| |
Methods defined here:
- __init__(self, data=None, root_node=None, node_id=None, parent_id=None, allow_cycles=False, starts_with=None, mode=None, output=None, max_distance=5, logging=False, result=None, data_sequence_column=None, data_partition_column='1', data_order_column=None)
- DESCRIPTION:
The NTree function is a hierarchical analysis SQL-MapReduce function
that can build and traverse tree structures on all worker machines.
The function reads the data only once from the disk and creates the trees in memory.
PARAMETERS:
data:
Required Argument.
Specifies the input teradataml DataFrame that contains the input table.
data_partition_column:
Optional Argument.
Specifies Partition By columns for data.
Values to this argument can be provided as a list, if multiple
columns are used for partition.
Default Value: 1
Types: str OR list of Strings (str)
data_order_column:
Optional Argument.
Specifies Order By columns for data.
Values to this argument can be provided as a list, if multiple
columns are used for ordering.
Types: str OR list of Strings (str)
root_node:
Required Argument.
Specifies the bool SQL expression that defines the root nodes of the
trees (for example, parent_id IS NULL).
Types: str
node_id:
Required Argument.
Specifies the SQL expression whose value uniquely identifies a node
in the input teradataml DataFrame (for example, order_id).
Note: A node can appear multiple times in the data set, with
different parents.
Types: str
parent_id:
Required Argument.
Specifies the SQL expression whose value identifies the parent node.
Types: str
allow_cycles:
Optional Argument.
Specifies whether trees can contain cycles. If not, a cycle in the
data set causes the function to throw an exception. For information
about cycles, refer to "Cycles in NTree"
Default Value: False
Types: bool
starts_with:
Required Argument.
Specifies the node from which to start tree traversal - must
be "root", "leaf ", or a SQL expression that identifies a node.
Types: str
mode:
Required Argument.
Specifies the direction of tree traversal from the start
node - up to the root node or down to the leaf nodes.

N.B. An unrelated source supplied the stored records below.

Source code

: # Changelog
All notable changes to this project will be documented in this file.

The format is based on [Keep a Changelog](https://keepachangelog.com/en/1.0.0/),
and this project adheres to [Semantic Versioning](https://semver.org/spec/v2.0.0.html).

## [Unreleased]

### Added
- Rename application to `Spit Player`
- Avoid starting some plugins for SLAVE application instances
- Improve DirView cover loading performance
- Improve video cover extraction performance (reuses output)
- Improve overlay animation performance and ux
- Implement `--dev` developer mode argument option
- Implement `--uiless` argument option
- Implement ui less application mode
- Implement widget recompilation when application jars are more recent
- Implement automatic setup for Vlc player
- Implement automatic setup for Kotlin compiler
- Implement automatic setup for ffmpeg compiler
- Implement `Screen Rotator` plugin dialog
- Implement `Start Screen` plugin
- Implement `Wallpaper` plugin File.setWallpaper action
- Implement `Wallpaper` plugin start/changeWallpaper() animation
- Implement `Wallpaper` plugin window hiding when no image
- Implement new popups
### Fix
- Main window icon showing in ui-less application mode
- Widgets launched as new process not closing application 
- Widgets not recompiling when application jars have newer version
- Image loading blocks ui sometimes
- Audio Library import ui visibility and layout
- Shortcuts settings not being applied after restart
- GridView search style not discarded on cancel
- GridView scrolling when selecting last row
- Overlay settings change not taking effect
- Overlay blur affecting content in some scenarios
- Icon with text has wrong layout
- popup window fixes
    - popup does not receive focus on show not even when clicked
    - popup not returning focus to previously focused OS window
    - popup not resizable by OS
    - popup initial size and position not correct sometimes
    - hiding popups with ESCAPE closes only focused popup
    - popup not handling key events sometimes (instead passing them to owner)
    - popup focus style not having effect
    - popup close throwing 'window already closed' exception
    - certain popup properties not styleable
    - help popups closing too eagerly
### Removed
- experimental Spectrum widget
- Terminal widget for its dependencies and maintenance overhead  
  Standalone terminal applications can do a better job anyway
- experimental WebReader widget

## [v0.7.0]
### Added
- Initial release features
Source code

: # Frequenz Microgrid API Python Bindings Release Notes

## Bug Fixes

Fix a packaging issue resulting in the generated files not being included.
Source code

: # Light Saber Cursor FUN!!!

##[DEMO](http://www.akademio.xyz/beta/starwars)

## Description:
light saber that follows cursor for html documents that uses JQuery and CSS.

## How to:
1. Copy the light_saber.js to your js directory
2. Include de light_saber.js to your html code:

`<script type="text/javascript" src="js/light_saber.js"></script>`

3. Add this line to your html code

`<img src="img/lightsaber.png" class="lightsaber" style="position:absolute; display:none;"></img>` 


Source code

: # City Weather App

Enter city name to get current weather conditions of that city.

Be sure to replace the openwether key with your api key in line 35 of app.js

Permitted Values: UP, DOWN
Types: str
output:
Required Argument.
Specifies when to output a tuple - at every node along the
traversal path ("all") or only at the end of the traversal
path ("end").
Permitted Values: END, ALL
Default Value: end
Types: str
max_distance:
Optional Argument.
Specifies the maximum tree depth.
Default Value: 5
Types: int
logging:
Optional Argument.
Specifies whether the function prints log messages.
Default Value: False
Types: bool
result:
Required Argument.
Specifies aggregate operations to perform during tree traversal. The
function reports the result of each aggregate operation in the output
table. The syntax of aggregate is:
operation (expression) [ ALIAS alias ]
operation is either PATH, SUM, LEVEL, MAX, MIN, IS_CYCLE, AVG, or
PROPAGATE.
expression is a SQL expression. If operation is LEVEL or
IS_CYCLE, then expression must be *.
alias is the name of the output teradataml DataFrame column that
contains the result of the operation. The default value is the string
"operation(expression)" without the quotation marks. For example,
PATH(node_name).
Note: The function ignores alias if it is the same as an input
teradataml DataFrame column name.
For the path from the Starts_With node to the last traversed node,
the operations do the following:
1. PATH: Outputs the value of expression for each node, separating
values with "->".
2. SUM: Computes the value of expression for each node and outputs the
sum of these values.
3. LEVEL: Outputs the number of hops.
4. MAX: Computes the value of expression for each node and outputs the
highest of these values.
5. MIN: Computes the value of expression for each node and outputs the
lowest of these values.
6. IS_CYCLE: Outputs the cycle (if any).
7. AVG: Computes the value of expression for each node and outputs the
average of these values.
8. PROPAGATE: Evaluates expression with the value of the starts_with
node and propagates the result to every node.
Types: str
data_sequence_column:
Optional Argument.
Specifies the list of column(s) that uniquely identifies each row of
the input argument "data". The argument is used to ensure
deterministic results for functions which produce results that vary
from run to run.
Types: str OR list of Strings (str)
RETURNS:
Instance of NTree.
Output teradataml DataFrames can be accessed using attribute
references, such as NTreeObj.<attribute_name>.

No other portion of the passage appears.